MelissaS, I think there are a lot of people who adhere more to the cultural model. Sometimes, it's the one that is easier to point out, though of course, there are usually many more variables too.

Cammy, I too wonder whether academicians do feel threatened by the medical model. I don't know why some may feel it is an either or thing.

As for how she is personally, she's quite an inviting person. I remember getting along with her easily and feeling like I could just chat, though there is still a feel of worrisome on my part since she is well known.

As a professor, she was pretty cool--We had a class at her house. She often had snacks for everyone as well.

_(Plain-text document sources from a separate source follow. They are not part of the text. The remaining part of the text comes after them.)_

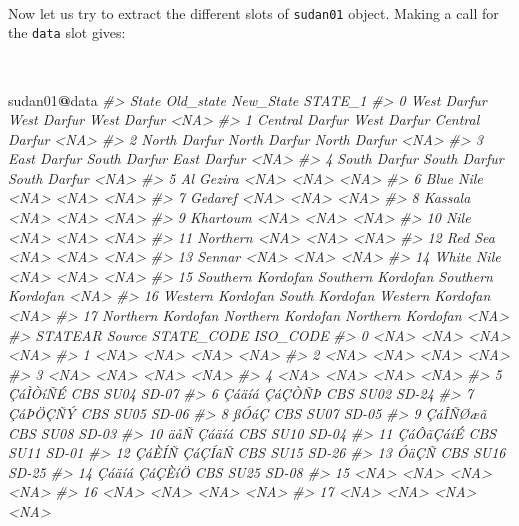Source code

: \documentclass[12pt,a4paper,a4paper]{book}
\newenvironment{Shaded}{\begin{snugshade}}{\end{snugshade}}
\newcommand{\CommentTok}[1]{\textcolor[rgb]{0.56,0.35,0.01}{\textit{#1}}}
\newcommand{\OperatorTok}[1]{\textcolor[rgb]{0.81,0.36,0.00}{\textbf{#1}}}
\newcommand{\NormalTok}[1]{#1}
\theoremstyle{definition}
\theoremstyle{definition}
\theoremstyle{definition}
\theoremstyle{remark}
\begin{document}
~

Now let us try to extract the different slots of \texttt{sudan01}
object. Making a call for the \texttt{data} slot gives:

~

\begin{Shaded}
\begin{Highlighting}[]
\NormalTok{sudan01}\OperatorTok{@}\NormalTok{data}
\CommentTok{#>                State         Old_state         New_State STATE_1}
\CommentTok{#> 0        West Darfur       West Darfur       West Darfur    <NA>}
\CommentTok{#> 1     Central Darfur       West Darfur    Central Darfur    <NA>}
\CommentTok{#> 2       North Darfur      North Darfur      North Darfur    <NA>}
\CommentTok{#> 3        East Darfur      South Darfur       East Darfur    <NA>}
\CommentTok{#> 4       South Darfur      South Darfur      South Darfur    <NA>}
\CommentTok{#> 5          Al Gezira              <NA>              <NA>    <NA>}
\CommentTok{#> 6          Blue Nile              <NA>              <NA>    <NA>}
\CommentTok{#> 7            Gedaref              <NA>              <NA>    <NA>}
\CommentTok{#> 8            Kassala              <NA>              <NA>    <NA>}
\CommentTok{#> 9           Khartoum              <NA>              <NA>    <NA>}
\CommentTok{#> 10              Nile              <NA>              <NA>    <NA>}
\CommentTok{#> 11          Northern              <NA>              <NA>    <NA>}
\CommentTok{#> 12           Red Sea              <NA>              <NA>    <NA>}
\CommentTok{#> 13            Sennar              <NA>              <NA>    <NA>}
\CommentTok{#> 14        White Nile              <NA>              <NA>    <NA>}
\CommentTok{#> 15 Southern Kordofan Southern Kordofan Southern Kordofan    <NA>}
\CommentTok{#> 16  Western Kordofan    South Kordofan  Western Kordofan    <NA>}
\CommentTok{#> 17 Northern Kordofan Northern Kordofan Northern Kordofan    <NA>}
\CommentTok{#>         STATEAR Source STATE_CODE ISO_CODE}
\CommentTok{#> 0          <NA>   <NA>       <NA>     <NA>}
\CommentTok{#> 1          <NA>   <NA>       <NA>     <NA>}
\CommentTok{#> 2          <NA>   <NA>       <NA>     <NA>}
\CommentTok{#> 3          <NA>   <NA>       <NA>     <NA>}
\CommentTok{#> 4          <NA>   <NA>       <NA>     <NA>}
\CommentTok{#> 5       ÇáÌÒíÑÉ    CBS       SU04    SD-07}
\CommentTok{#> 6  Çáäíá ÇáÇÒÑÞ    CBS       SU02    SD-24}
\CommentTok{#> 7       ÇáÞÖÇÑÝ    CBS       SU05    SD-06}
\CommentTok{#> 8          ßÓáÇ    CBS       SU07    SD-05}
\CommentTok{#> 9       ÇáÎÑØæã    CBS       SU08    SD-03}
\CommentTok{#> 10    äåÑ Çáäíá    CBS       SU10    SD-04}
\CommentTok{#> 11     ÇáÔãÇáíÉ    CBS       SU11    SD-01}
\CommentTok{#> 12 ÇáÈÍÑ ÇáÇÍãÑ    CBS       SU15    SD-26}
\CommentTok{#> 13         ÓäÇÑ    CBS       SU16    SD-25}
\CommentTok{#> 14 Çáäíá ÇáÇÈíÖ    CBS       SU25    SD-08}
\CommentTok{#> 15         <NA>   <NA>       <NA>     <NA>}
\CommentTok{#> 16         <NA>   <NA>       <NA>     <NA>}
\CommentTok{#> 17         <NA>   <NA>       <NA>     <NA>}
\end{Highlighting}
\end{Shaded}
\end{document}
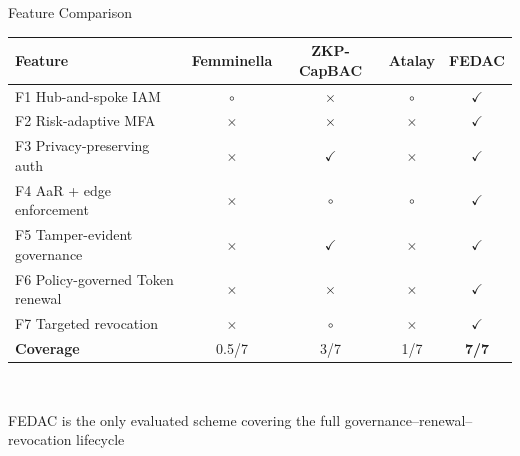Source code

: \documentclass[aspectratio=169,11pt]{beamer}
\newcommand{\pinkbanner}[1]{%
  \begin{center}
  \begin{tcolorbox}[colback=fedacGray,colframe=fedacGray,
                    boxrule=0pt,arc=1mm,left=10pt,right=10pt,top=3pt,bottom=3pt,
                    width=0.96\linewidth,
                    borderline west={2pt}{0pt}{fedacTeal}]
  \footnotesize\color{fedacNavyD}#1
  \end{tcolorbox}
  \end{center}}
\begin{document}
\begin{frame}{Feature Comparison}
\vspace{4pt}
\centering
\footnotesize
\setlength{\tabcolsep}{6pt}
\renewcommand{\arraystretch}{1.18}
\begin{tabular}{l c c c c}
\toprule
\rowcolor{fedacGray}\textbf{Feature} & \textbf{Femminella} & \textbf{ZKP-CapBAC} & \textbf{Atalay} & \textbf{FEDAC}\\
\midrule
F1 Hub-and-spoke IAM            & $\circ$ & $\times$  & $\circ$ & $\checkmark$\\
F2 Risk-adaptive MFA            & $\times$& $\times$  & $\times$& $\checkmark$\\
F3 Privacy-preserving auth      & $\times$& $\checkmark$ & $\times$& $\checkmark$\\
F4 AaR + edge enforcement       & $\times$& $\circ$  & $\circ$ & $\checkmark$\\
F5 Tamper-evident governance    & $\times$& $\checkmark$ & $\times$& $\checkmark$\\
F6 Policy-governed Token renewal      & $\times$& $\times$  & $\times$& $\checkmark$\\
F7 Targeted revocation          & $\times$& $\circ$  & $\times$& $\checkmark$\\
\midrule
\textbf{Coverage} & 0.5/7 & 3/7 & 1/7 & \textbf{7/7}\\
\bottomrule
\end{tabular}\\[6pt]
\pinkbanner{FEDAC is the only evaluated scheme covering the full governance--renewal--revocation lifecycle}
\end{frame}
\end{document}
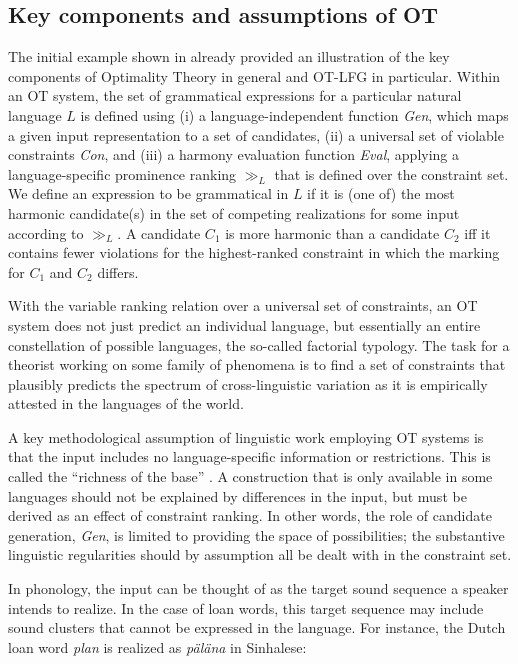 \documentclass[output=paper,hidelinks]{langscibook}
\begin{document}
\subsection{Key components and assumptions of OT}
\label{sec:OT:key-components-assumptions}

The initial example shown in  already provided an illustration of the key components of Optimality Theory in general and OT-LFG in particular. Within an OT system, the set of grammatical expressions for a particular natural language $L$ is defined using (i) a language-independent function \emph{Gen}, which maps a given input representation to a set of candidates, (ii) a universal set of violable constraints \emph{Con}, and (iii) a harmony evaluation function \emph{Eval}, applying a language-specific prominence ranking $\gg_L$ that is defined over the constraint set. We define an expression to be grammatical in $L$ if it is (one of) the most harmonic candidate(s) in the set of competing realizations for some input according to $\gg_L$. A candidate $C_1$ is more harmonic than a candidate $C_2$ iff it contains fewer violations for the highest-ranked constraint in which the marking for $C_1$ and $C_2$ differs.

With the variable ranking relation over a universal set of constraints, an OT system does not just predict an individual language, but essentially an entire constellation of possible languages, the so-called factorial typology. The task for a theorist working on some family of phenomena is to find a set of constraints that plausibly predicts the spectrum of cross-linguistic variation as it is empirically attested in the languages of the world.

A key methodological assumption of linguistic work employing OT systems is that the input includes no language-specific information or restrictions. This is called the ``richness of the base'' \citep{Smolensky1996TheIS}.  %
A construction that is only available in some languages should not be explained by differences in the input, but must be derived as an effect of constraint ranking. In other words, the role of candidate generation, \emph{Gen}, is limited to providing the space of possibilities; the substantive linguistic regularities should by assumption all be dealt with in the constraint set.

In phonology, the input can be thought of as the target sound sequence a speaker intends to realize. In the case of loan words, this target sequence may include sound clusters that cannot be expressed in the language. For instance, the Dutch loan word \emph{plan} is realized as \emph{p\"al\"ana} in Sinhalese:
\end{document}
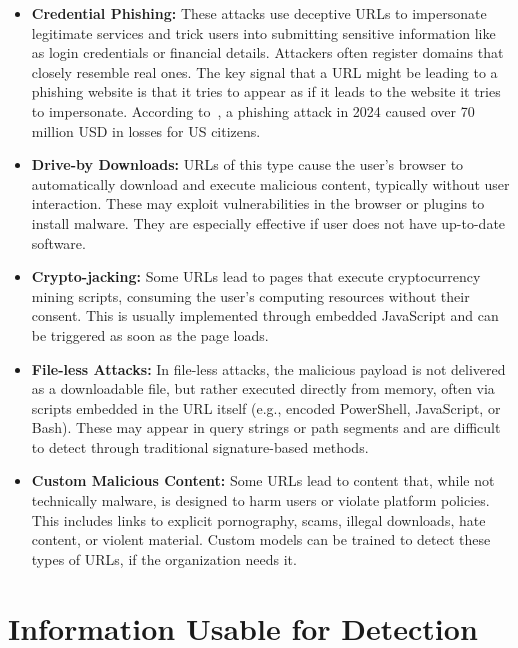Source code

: \begin{itemize}
    \item \textbf{Credential Phishing:} These attacks use deceptive URLs to impersonate legitimate services and trick users into submitting sensitive information like as login credentials or financial details. Attackers often register domains that closely resemble real ones. The key signal that a URL might be leading to a phishing website is that it tries to appear as if it leads to the website it tries to impersonate. According to~\cite{fbi2024ic3report}, a phishing attack in 2024 caused over 70 million USD in losses for US citizens.

    \item \textbf{Drive-by Downloads:} URLs of this type cause the user's browser to automatically download and execute malicious content, typically without user interaction. These may exploit vulnerabilities in the browser or plugins to install malware. They are especially effective if user does not have up-to-date software.

    \item \textbf{Crypto-jacking:} Some URLs lead to pages that execute cryptocurrency mining scripts, consuming the user's computing resources without their consent. This is usually implemented through embedded JavaScript and can be triggered as soon as the page loads.

    \item \textbf{File-less Attacks:} In file-less attacks, the malicious payload is not delivered as a downloadable file, but rather executed directly from memory, often via scripts embedded in the URL itself (e.g., encoded PowerShell, JavaScript, or Bash). These may appear in query strings or path segments and are difficult to detect through traditional signature-based methods.

    \item \textbf{Custom Malicious Content:} Some URLs lead to content that, while not technically malware, is designed to harm users or violate platform policies. This includes links to explicit pornography, scams, illegal downloads, hate content, or violent material. Custom models can be trained to detect these types of URLs, if the organization needs it.
\end{itemize}

\section{Information Usable for Detection}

In terms of her theory, I think it is similar as in the book, but just kind of upgraded. She's very big into looking at how we are trained at such an early age to think this way. I'll shoot you an e-mail and go more into details there.

Tiptoe said...
This comment has been removed by the author.
Tiptoe said...

Forgot to say that yes, I found it quite odd that she commented on my physical appearance like that. I don't know I guess it is just a reminder that even feminists and the like are not immune to these sort of statements, unfortunately.

For the record, I seriously do not look that different from college. I'm beginning to think everyone needs glasses, but of course who is going to really believe me with my distorted vision and all anyway.